Blog | Zetetic

Recently I met Alexis Rondeau, one of the two clever fellows that created the site Semapedia.org. The site allows you to create 2D barcodes, called Semapedia Tags, that link to information on Wikipedia. The idea is that you print a tag that links to information about a place or thing, then you stick that tag on the place or thing. Anyone with a 2D scanner program on their phone can then lookup the information at the site when they see the tag. Pretty cool! (I’m still trying to get the program for my Treo installed correctly.)

Anyway, I saw this on their blog and I had to share:

so you are on a bus stop and there is a barcode to download the bus schedule. Great Idea, not. The poster with the barcode takes a whole side of the bus stop, why not just print the time table, how often does that change? Why pay for anything like that. If the service behind the barcode would tell you exactly in realtime where the bus currently is located or tell you if any of your friends are on that bus, then we have something a printed time table cannot provide and is clearly more attractive. Haven’t seen any of the other ideas, but for starters, detect needs, find out what current medias don’t provide and so on.

Indeed! Always go for the simplest solution.

On why not videomail

Warren Ellis wonders aloud why “videomail, in these broadband days of ours, has never made a bigger dent.
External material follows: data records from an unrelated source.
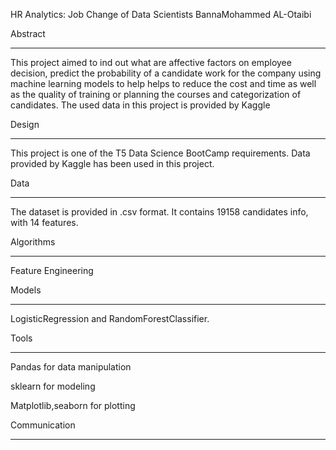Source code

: HR Analytics: Job Change of Data Scientists
BannaMohammed AL-Otaibi

Abstract
___________________________________________________________________________________________________________________________________________________________________________
This project aimed to ind out what are affective factors on employee decision, predict the probability of a candidate work for the company using machine learning models to help helps to reduce the cost and time as well as the quality of training or planning the courses and categorization of candidates.  The used data in this project is provided by Kaggle

Design
___________________________________________________________________________________________________________________________________________________________________________
This project is one of the T5 Data Science BootCamp requirements. Data provided by Kaggle has been used in this project. 

Data
___________________________________________________________________________________________________________________________________________________________________________
The dataset is provided in .csv format. It contains 19158  candidates  info, with 14 features. 

Algorithms
___________________________________________________________________________________________________________________________________________________________________________
Feature Engineering


Models
___________________________________________________________________________________________________________________________________________________________________________
LogisticRegression and RandomForestClassifier.


Tools
___________________________________________________________________________________________________________________________________________________________________________
Pandas for data manipulation

sklearn for modeling

Matplotlib,seaborn for plotting

Communication
___________________________________________________________________________________________________________________________________________________________________________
Why I don’t get videomail in my inbox along with email.”

I’d say it’s because most of us see a camera pointed at us and we feel the need to act. It’s rather difficult for a lot of people to “be natural” when they are being filmed.

When most folks seem to be looking for ever faster, ever more seamless (and often literally asynchronous) communication, the last thing they want to do is “have to act” for a two minute videomail.

Earthlink Spam Blocker

Listen, we need to talk. It’s about your Earthlink spam blocker. The one that does this:

I apologize for this automatic reply to your email.

To control spam, I now allow incoming messages only from senders I have approved beforehand.

If you would like to be added to my list of approved senders, please fill out the short request form (see link below). Once I approve you, I will receive your original message in my inbox. You do not need to resend your message. I apologize for this one-time inconvenience.

Click the link below to fill out the request:

I realize that this has its uses and I’m sure it cuts down on the amount of spam you get.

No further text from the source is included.